How many people have sickle cell disease?
Sickle cell disease is a global health problem. In the United States it is estimated that over 100,000 people have sickle cell disease. About 2,000 babies are born with the disease each year in America.
How long does a person with sickle cell disease live?
The average life expectancy in America has improved since all children are now screened for it. Life expectancy has now increased to the mid 40 years of age range.
Are people of African descent the only group affected?
No. It is really important to recognize sickle cell disease is not just a disease of black people. Latinos have the second most common incidence in the US. Importantly, sickle cell disease is present globally including in those of the following ancestries: Portuguese, Spanish, French Corsicans, Sardinians, Sicilians, mainland Italians, Greeks, Turks and Cypriots. Sickle cell disease also appears in Middle Eastern countries and in Asia. The country with the third highest prevalence in the world is India.
Is there a cure?
There is no universal cure for sickle cell disease.
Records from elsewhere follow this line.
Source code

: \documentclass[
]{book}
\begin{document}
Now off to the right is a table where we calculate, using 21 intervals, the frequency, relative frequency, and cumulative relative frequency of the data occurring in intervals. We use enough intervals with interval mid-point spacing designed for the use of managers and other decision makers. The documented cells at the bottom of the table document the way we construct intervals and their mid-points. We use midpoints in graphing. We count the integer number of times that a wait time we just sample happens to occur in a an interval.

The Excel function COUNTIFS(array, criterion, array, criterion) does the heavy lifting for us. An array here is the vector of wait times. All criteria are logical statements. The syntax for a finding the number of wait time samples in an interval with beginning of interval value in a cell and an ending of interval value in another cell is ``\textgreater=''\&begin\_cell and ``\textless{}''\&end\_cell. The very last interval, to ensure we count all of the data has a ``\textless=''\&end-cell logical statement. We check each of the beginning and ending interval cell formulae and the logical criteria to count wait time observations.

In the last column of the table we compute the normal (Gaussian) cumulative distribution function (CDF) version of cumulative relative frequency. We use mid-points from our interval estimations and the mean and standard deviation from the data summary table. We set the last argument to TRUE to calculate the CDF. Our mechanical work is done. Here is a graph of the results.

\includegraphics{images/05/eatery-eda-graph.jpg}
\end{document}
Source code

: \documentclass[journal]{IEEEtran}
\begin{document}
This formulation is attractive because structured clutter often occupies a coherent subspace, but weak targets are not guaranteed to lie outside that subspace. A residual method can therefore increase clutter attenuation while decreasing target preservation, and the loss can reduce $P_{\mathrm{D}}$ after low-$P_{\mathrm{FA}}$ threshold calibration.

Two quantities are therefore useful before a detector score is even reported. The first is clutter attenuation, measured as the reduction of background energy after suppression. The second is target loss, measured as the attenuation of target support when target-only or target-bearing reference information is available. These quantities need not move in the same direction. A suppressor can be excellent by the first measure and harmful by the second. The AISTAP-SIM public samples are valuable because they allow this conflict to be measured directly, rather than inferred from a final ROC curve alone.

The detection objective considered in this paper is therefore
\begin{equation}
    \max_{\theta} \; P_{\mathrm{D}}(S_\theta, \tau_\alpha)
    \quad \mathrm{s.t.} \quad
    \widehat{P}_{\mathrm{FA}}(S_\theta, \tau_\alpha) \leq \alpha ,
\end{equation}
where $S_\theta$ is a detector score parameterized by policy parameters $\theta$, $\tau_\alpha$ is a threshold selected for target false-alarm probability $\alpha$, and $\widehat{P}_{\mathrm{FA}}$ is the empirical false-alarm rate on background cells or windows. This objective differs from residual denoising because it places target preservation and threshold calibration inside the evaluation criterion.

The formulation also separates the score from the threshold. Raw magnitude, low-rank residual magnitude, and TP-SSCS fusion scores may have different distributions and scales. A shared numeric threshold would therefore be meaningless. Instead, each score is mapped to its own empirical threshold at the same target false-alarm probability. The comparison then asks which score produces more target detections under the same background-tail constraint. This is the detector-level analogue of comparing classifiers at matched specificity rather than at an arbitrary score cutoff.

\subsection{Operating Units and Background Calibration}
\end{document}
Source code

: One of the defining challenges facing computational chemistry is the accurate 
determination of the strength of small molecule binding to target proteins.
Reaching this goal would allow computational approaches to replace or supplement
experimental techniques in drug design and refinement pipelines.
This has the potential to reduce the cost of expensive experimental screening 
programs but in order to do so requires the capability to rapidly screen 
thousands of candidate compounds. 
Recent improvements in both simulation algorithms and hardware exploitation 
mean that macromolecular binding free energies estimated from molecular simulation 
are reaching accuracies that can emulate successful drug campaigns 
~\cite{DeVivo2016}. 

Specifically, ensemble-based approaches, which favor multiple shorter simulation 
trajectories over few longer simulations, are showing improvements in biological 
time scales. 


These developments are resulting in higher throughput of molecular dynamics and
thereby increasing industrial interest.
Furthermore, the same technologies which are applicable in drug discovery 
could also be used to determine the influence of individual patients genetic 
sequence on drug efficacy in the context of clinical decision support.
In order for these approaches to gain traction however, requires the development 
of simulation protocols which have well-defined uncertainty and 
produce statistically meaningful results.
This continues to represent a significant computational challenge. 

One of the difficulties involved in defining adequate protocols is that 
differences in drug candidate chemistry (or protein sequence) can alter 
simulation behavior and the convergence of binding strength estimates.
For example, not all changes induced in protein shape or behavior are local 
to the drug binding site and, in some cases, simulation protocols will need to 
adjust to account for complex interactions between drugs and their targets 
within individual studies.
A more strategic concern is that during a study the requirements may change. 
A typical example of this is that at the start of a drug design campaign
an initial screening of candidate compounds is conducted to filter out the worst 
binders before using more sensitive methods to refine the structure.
Those who are eligible to receive a bone marrow transplant do have a chance at a cure. Research in gene therapy is currently underway.
What are some promising treatment developments?
There are dozens of new treatments currently under investigation. Recently, in 2017, the first new treatment for SCD was approved by the FDA. Endari reduces the frequency of pain episodes and can be given to individuals age 5 and older who either do or don’t already take hydroxyurea.
Can people with sickle cell disease live a productive life?
Yes. But like all patients with chronic disease, sickle cell patients are best managed in a comprehensive multi-disciplinary program of care and a strong extended support system.